Nonreciprocal transport in a bilayer of MnBi2Te4 and Pt

TL;DR

This study reports nonreciprocal transport in a bilayer of magnetic topological insulator MnBi2Te4 and platinum, revealing how surface electron-magnon interactions induce current-direction-dependent resistance below the magnetic ordering temperature.

Contribution

It demonstrates nonreciprocal transport in MnBi2Te4/Pt bilayers and links it to surface magnetism and electron-magnon scattering, providing new insights into magnetic topological insulators.

Findings

Nonreciprocal resistance observed below Néel temperature.

Nonreciprocity linked to surface electron-magnon interactions.

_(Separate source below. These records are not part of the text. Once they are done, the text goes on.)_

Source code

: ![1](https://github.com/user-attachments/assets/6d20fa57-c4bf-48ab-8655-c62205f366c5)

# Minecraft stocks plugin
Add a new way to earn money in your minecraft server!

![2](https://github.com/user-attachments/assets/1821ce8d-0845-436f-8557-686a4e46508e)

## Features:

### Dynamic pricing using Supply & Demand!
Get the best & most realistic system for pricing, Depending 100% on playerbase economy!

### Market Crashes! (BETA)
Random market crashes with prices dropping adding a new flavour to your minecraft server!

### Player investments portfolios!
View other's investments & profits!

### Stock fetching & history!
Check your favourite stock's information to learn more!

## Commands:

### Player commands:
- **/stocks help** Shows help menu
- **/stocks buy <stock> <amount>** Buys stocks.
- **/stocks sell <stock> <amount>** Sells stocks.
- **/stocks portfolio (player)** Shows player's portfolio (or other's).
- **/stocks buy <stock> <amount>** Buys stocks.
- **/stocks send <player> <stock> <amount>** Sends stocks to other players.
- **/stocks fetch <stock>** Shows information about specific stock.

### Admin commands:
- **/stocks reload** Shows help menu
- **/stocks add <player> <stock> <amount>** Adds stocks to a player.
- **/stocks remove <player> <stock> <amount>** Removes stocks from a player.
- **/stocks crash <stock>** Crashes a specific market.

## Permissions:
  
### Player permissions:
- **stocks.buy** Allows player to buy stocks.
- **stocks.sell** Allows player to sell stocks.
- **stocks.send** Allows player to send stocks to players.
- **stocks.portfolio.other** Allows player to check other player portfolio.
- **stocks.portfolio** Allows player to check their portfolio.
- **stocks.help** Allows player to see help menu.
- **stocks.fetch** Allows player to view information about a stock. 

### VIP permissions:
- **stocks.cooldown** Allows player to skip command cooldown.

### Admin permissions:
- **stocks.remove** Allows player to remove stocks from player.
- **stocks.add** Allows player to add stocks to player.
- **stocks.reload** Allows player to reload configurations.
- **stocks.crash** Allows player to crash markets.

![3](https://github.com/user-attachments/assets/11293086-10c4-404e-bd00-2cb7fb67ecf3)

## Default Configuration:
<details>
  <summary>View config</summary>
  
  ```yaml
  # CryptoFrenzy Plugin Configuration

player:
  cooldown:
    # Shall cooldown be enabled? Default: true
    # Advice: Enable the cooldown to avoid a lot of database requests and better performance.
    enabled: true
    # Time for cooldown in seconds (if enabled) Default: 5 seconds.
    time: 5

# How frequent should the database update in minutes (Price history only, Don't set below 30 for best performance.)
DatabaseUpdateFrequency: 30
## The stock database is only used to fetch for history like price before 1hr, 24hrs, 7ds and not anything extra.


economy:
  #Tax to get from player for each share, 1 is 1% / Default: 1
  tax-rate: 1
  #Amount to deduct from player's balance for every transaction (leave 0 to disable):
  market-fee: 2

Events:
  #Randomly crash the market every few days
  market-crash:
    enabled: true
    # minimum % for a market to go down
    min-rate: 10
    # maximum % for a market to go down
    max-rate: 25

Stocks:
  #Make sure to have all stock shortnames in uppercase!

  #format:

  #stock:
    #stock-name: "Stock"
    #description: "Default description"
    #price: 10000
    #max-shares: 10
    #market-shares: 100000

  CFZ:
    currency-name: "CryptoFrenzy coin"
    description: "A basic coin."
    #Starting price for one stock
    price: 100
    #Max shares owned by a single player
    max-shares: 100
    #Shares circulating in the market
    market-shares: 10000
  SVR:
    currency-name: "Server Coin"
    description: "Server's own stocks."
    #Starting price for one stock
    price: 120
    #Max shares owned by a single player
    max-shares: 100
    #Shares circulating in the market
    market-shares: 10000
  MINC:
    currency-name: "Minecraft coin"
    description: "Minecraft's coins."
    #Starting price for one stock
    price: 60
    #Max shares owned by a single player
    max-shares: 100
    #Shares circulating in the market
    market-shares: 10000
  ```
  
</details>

Angular dependence indicates asymmetric electron scattering.

Abstract

MnBi2Te4 (MBT) is the first intrinsic magnetic topological insulator with the interaction of spin-momentum locked surface electrons and intrinsic magnetism, and it exhibits novel magnetic and topological phenomena. Recent studies suggested that the interaction of electrons and magnetism can be affected by the Mn-doped Bi2Te3 phase at the surface due to inevitable structural defects. Here we report an observation of nonreciprocal transport, i.e. current-direction-dependent resistance, in a bilayer composed of antiferromagnetic MBT and nonmagnetic Pt. The emergence of the nonreciprocal response below the N\'eel temperature confirms a correlation between nonreciprocity and intrinsic magnetism in the surface state of MBT. The angular dependence of the nonreciprocal transport indicates that nonreciprocal response originates from the asymmetry scattering of electrons at the surface of MBT mediated by magnon. Our work provides an insight into nonreciprocity arising from the correlation between magnetism and Dirac surface electrons in intrinsic magnetic topological insulators.